-- Exercise data follows --
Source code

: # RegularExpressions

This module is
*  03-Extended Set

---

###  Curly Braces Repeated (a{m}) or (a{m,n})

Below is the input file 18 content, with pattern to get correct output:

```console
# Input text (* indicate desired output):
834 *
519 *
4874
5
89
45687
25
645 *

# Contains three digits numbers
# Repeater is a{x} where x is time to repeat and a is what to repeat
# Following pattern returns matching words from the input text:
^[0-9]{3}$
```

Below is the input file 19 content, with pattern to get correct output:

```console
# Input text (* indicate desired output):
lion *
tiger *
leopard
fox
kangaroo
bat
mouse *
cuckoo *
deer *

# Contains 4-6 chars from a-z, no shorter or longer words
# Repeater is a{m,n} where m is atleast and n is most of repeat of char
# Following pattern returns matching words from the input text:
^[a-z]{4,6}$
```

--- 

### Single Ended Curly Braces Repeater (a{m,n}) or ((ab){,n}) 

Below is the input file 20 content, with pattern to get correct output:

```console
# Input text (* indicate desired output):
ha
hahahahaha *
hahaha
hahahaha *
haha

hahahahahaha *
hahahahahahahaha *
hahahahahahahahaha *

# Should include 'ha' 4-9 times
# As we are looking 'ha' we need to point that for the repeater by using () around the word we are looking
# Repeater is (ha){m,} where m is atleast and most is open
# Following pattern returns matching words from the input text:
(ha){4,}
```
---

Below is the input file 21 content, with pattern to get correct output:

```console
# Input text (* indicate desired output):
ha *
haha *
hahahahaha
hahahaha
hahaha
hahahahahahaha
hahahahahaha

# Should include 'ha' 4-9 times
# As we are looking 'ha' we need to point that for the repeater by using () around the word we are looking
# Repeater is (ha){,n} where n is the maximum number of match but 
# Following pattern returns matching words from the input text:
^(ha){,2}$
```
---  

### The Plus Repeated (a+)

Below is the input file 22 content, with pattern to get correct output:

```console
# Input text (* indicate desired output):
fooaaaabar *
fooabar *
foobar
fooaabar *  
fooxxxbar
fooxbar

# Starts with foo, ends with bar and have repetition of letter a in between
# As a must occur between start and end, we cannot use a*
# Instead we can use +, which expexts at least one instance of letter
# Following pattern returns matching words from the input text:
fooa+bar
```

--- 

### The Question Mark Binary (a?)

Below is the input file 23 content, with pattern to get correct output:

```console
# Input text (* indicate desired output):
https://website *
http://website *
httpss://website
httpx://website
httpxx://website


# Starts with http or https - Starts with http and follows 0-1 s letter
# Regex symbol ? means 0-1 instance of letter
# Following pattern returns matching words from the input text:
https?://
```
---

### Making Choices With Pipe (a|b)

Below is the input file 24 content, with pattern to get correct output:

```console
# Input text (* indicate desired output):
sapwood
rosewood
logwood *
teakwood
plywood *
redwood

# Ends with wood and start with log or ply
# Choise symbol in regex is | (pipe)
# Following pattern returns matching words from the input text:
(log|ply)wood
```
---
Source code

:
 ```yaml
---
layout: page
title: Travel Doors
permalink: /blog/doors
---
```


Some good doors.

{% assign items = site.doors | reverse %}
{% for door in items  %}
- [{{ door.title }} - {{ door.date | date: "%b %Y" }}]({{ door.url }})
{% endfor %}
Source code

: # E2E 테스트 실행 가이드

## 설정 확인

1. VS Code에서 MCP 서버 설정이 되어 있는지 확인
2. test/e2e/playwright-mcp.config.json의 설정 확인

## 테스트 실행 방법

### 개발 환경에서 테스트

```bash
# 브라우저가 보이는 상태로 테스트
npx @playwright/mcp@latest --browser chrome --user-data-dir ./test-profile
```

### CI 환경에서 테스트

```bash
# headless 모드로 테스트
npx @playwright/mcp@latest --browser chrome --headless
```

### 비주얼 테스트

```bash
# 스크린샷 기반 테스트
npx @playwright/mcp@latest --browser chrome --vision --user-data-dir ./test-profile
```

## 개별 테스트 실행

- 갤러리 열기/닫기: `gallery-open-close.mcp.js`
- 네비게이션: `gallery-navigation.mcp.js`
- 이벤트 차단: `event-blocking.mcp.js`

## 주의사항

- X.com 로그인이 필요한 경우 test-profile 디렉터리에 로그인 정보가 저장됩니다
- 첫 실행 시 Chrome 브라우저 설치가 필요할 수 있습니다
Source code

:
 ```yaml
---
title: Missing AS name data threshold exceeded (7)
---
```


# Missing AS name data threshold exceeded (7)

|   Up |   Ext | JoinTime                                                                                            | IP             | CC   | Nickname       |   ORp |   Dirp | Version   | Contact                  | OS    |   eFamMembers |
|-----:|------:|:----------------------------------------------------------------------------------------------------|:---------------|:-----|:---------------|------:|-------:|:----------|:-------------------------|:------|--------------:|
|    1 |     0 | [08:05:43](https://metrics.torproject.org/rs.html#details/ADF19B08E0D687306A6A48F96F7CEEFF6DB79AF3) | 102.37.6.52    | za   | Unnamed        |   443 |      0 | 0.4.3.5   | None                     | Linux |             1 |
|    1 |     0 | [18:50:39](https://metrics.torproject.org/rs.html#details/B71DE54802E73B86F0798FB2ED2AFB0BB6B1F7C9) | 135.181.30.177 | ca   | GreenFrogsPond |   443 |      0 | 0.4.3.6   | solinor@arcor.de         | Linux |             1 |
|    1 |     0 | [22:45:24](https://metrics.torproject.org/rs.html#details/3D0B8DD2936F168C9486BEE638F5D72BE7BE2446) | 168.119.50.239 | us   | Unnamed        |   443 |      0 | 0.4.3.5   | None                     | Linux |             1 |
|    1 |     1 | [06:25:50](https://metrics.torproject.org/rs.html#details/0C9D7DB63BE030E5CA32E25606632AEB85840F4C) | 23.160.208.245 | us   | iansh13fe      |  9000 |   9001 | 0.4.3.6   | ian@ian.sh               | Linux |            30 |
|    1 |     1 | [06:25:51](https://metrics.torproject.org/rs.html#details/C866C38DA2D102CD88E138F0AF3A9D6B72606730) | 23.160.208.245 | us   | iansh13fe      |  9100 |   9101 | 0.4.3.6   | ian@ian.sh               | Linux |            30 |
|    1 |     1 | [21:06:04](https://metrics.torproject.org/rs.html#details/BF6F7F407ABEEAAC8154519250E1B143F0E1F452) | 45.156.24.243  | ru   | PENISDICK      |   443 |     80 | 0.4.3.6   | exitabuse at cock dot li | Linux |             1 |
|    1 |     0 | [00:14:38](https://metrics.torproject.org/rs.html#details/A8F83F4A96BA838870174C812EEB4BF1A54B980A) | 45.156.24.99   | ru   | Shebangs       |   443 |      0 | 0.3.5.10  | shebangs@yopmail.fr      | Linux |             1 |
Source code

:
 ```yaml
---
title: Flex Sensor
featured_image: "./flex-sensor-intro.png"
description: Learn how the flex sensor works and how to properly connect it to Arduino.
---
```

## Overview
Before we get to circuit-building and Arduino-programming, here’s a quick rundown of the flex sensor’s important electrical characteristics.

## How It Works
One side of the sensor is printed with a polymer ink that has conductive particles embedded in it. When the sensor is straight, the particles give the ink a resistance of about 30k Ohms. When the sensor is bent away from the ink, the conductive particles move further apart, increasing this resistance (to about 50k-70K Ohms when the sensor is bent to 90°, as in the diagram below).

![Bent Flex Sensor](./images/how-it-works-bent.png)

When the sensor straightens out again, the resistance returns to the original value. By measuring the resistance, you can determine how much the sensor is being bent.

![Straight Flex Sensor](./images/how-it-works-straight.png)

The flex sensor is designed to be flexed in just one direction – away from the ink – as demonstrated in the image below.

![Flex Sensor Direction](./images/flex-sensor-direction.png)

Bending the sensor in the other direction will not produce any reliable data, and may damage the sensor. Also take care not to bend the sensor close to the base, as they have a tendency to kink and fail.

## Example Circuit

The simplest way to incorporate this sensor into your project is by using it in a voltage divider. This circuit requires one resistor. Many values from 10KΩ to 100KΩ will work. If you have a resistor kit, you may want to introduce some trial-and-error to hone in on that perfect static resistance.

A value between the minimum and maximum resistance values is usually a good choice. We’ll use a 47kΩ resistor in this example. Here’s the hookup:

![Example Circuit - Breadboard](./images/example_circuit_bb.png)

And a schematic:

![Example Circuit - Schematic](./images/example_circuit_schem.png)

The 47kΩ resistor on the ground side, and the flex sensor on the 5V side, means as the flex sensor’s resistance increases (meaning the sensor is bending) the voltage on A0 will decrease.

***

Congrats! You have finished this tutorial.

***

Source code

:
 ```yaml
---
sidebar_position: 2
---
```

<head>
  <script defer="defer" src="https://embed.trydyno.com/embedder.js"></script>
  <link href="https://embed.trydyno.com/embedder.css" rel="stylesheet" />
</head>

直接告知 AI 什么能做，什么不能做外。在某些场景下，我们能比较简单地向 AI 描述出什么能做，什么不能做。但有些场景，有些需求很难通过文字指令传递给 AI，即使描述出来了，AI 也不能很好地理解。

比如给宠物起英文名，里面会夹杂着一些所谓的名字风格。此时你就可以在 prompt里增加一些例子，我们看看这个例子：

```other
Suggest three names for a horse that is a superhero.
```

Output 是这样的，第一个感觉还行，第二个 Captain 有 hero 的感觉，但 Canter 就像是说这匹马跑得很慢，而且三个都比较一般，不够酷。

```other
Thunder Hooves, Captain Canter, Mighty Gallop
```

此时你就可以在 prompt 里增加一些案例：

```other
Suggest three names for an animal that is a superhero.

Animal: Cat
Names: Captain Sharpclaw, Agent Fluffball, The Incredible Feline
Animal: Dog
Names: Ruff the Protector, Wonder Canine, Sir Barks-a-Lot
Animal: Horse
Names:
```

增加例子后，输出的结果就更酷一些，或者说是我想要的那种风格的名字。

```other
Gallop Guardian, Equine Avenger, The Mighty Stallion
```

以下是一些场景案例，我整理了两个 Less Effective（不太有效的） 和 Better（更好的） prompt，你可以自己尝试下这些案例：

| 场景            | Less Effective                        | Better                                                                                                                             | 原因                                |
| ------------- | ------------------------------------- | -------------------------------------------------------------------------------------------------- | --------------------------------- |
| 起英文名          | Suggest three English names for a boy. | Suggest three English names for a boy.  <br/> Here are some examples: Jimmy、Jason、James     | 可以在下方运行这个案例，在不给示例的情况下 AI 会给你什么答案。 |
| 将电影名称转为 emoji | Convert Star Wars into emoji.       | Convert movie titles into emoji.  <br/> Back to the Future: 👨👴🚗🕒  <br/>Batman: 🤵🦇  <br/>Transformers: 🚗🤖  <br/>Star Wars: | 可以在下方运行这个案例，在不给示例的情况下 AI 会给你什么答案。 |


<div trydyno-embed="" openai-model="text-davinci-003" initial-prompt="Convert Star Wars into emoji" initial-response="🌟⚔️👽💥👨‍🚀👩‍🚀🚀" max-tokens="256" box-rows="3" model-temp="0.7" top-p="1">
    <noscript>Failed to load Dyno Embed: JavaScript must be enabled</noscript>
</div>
-- Exercise data concluded --
- [Aim of the task] Reproduce, exactly as they stand in the data above, the lines from the one that holds "Ext | JoinTime" to the one that holds "135.181.30.177 | ca", inclusive.

- [Task solution]
|   Up |   Ext | JoinTime                                                                                            | IP             | CC   | Nickname       |   ORp |   Dirp | Version   | Contact                  | OS    |   eFamMembers |
|-----:|------:|:----------------------------------------------------------------------------------------------------|:---------------|:-----|:---------------|------:|-------:|:----------|:-------------------------|:------|--------------:|
|    1 |     0 | [08:05:43](https://metrics.torproject.org/rs.html#details/ADF19B08E0D687306A6A48F96F7CEEFF6DB79AF3) | 102.37.6.52    | za   | Unnamed        |   443 |      0 | 0.4.3.5   | None                     | Linux |             1 |
|    1 |     0 | [18:50:39](https://metrics.torproject.org/rs.html#details/B71DE54802E73B86F0798FB2ED2AFB0BB6B1F7C9) | 135.181.30.177 | ca   | GreenFrogsPond |   443 |      0 | 0.4.3.6   | solinor@arcor.de         | Linux |             1 |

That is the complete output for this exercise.